> _ASSIGNMENT_: The data below holds a line containing "- Ensure your" and a line containing "- If your program"; please quote exactly those two lines and every line between them, and nothing else.

• • • •

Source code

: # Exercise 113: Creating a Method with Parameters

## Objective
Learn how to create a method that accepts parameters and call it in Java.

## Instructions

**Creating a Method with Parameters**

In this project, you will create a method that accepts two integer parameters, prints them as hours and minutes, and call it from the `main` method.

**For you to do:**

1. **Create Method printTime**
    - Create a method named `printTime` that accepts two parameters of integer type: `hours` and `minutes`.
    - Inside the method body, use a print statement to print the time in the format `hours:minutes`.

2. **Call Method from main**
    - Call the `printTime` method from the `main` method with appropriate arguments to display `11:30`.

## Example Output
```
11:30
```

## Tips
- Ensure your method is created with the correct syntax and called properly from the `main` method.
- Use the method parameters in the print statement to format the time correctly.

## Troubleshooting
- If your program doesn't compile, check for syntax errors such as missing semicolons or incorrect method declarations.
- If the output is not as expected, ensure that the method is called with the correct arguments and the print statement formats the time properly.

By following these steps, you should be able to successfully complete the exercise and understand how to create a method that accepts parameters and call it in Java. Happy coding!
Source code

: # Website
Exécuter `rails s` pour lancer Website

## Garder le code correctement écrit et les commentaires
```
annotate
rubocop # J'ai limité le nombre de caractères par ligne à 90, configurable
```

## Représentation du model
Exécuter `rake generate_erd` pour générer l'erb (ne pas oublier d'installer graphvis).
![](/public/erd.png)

• • • •

> _RESPONSE TO THIS EXERCISE_:
- Ensure your method is created with the correct syntax and called properly from the `main` method.
- Use the method parameters in the print statement to format the time correctly.

## Troubleshooting
- If your program doesn't compile, check for syntax errors such as missing semicolons or incorrect method declarations.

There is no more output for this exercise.